_DATA EXTRACTS_:
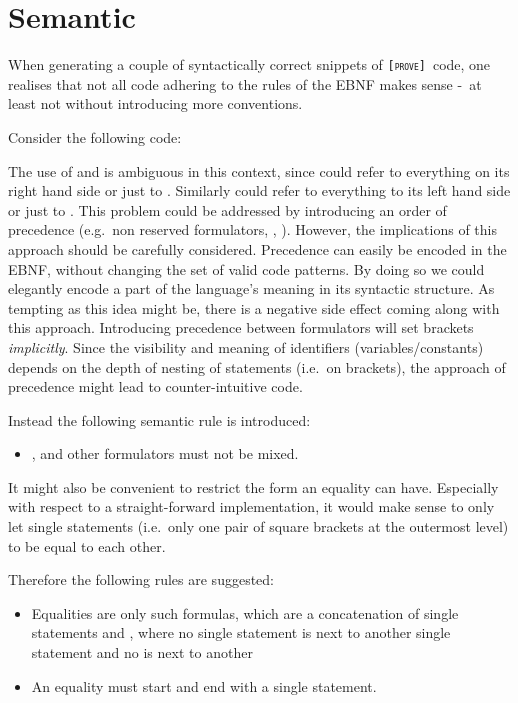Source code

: \documentclass[british]{article}
\newenvironment{code}{\captionsetup{type=listing, skip=0pt}}{}
\newcommand\m[1]{\pcode{\texttt{#1}}}
\newcommand\name{\texttt{\textsc{[prove]}}}
\newcommand\sourcecode[1]{%
	\begin{code}
		\begin{tcolorbox}[breakable, left=7mm, colbacktitle=manatee,%
			title=\captionof{listing}{\texttt{examples/#1.prove}}\label{code:#1}]
			\VerbatimInput[obeytabs, numbers=left]{examples/#1.prove}%
	\end{tcolorbox}%
	\end{code}
}
\begin{document}
\pagebreak{}

\section{Semantic}

When generating a couple of syntactically correct snippets of \name\ code, one
realises that not all code adhering to the rules of the EBNF makes sense -\ at
least not without introducing more conventions.

\medskip{}

Consider the following code:
\newline

\sourcecode{invalid}

The use of \m{=} and \m{=>} is ambiguous in this context, since \m{=} could
refer to everything on its right hand side or just to \m{[c]}. Similarly \m{=>}
could refer to everything to its left hand side or just to \m{[c]}. This problem
could be addressed by introducing an order of precedence (e.g.\ non reserved
formulators, \m{=}, \m{=>}). However, the implications of this approach should
be carefully considered. Precedence can easily be encoded in the EBNF, without
changing the set of valid code patterns. By doing so we could elegantly encode a
part of the language's meaning in its syntactic structure. As tempting as this
idea might be, there is a negative side effect coming along with this approach.
Introducing precedence between formulators will set brackets \emph{implicitly}.
Since the visibility and meaning of identifiers (variables/constants) depends on
the depth of nesting of statements (i.e.\ on brackets), the approach of
precedence might lead to counter-intuitive code.\newline 

Instead the following semantic rule is introduced:
\begin{itemize}
	\item \m{=}, \m{=>} and other formulators must not be mixed.%
\end{itemize}

\medskip{}

It might also be convenient to restrict the form an equality can have.
Especially with respect to a straight-forward implementation, it would
make sense to only let single statements (i.e.\ only one pair of square
brackets at the outermost level) to be equal to each other.\newline

Therefore the following rules are suggested:
\begin{itemize}
	\item
		Equalities are only such formulas, which are a concatenation of single
		statements and \m{=}, where no single statement is next to another
		single statement and no \m{=} is next to another \m{=}%
	\item
		An equality must start and end with a single statement.%
\end{itemize}
\medskip{}
\end{document}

_WHAT YOU ARE ASKED TO DO_: Would you return the data above exactly as written, minus the images?

_RESULT FOR THIS TASK_:
Source code

: \documentclass[british]{article}
\newenvironment{code}{\captionsetup{type=listing, skip=0pt}}{}
\newcommand\m[1]{\pcode{\texttt{#1}}}
\newcommand\name{\texttt{\textsc{[prove]}}}
\newcommand\sourcecode[1]{%
	\begin{code}
		\begin{tcolorbox}[breakable, left=7mm, colbacktitle=manatee,%
			title=\captionof{listing}{\texttt{examples/#1.prove}}\label{code:#1}]
			\VerbatimInput[obeytabs, numbers=left]{examples/#1.prove}%
	\end{tcolorbox}%
	\end{code}
}
\begin{document}
\pagebreak{}

\section{Semantic}

When generating a couple of syntactically correct snippets of \name\ code, one
realises that not all code adhering to the rules of the EBNF makes sense -\ at
least not without introducing more conventions.

\medskip{}

Consider the following code:
\newline

\sourcecode{invalid}

The use of \m{=} and \m{=>} is ambiguous in this context, since \m{=} could
refer to everything on its right hand side or just to \m{[c]}. Similarly \m{=>}
could refer to everything to its left hand side or just to \m{[c]}. This problem
could be addressed by introducing an order of precedence (e.g.\ non reserved
formulators, \m{=}, \m{=>}). However, the implications of this approach should
be carefully considered. Precedence can easily be encoded in the EBNF, without
changing the set of valid code patterns. By doing so we could elegantly encode a
part of the language's meaning in its syntactic structure. As tempting as this
idea might be, there is a negative side effect coming along with this approach.
Introducing precedence between formulators will set brackets \emph{implicitly}.
Since the visibility and meaning of identifiers (variables/constants) depends on
the depth of nesting of statements (i.e.\ on brackets), the approach of
precedence might lead to counter-intuitive code.\newline 

Instead the following semantic rule is introduced:
\begin{itemize}
	\item \m{=}, \m{=>} and other formulators must not be mixed.%
\end{itemize}

\medskip{}

It might also be convenient to restrict the form an equality can have.
Especially with respect to a straight-forward implementation, it would
make sense to only let single statements (i.e.\ only one pair of square
brackets at the outermost level) to be equal to each other.\newline

Therefore the following rules are suggested:
\begin{itemize}
	\item
		Equalities are only such formulas, which are a concatenation of single
		statements and \m{=}, where no single statement is next to another
		single statement and no \m{=} is next to another \m{=}%
	\item
		An equality must start and end with a single statement.%
\end{itemize}
\medskip{}
\end{document}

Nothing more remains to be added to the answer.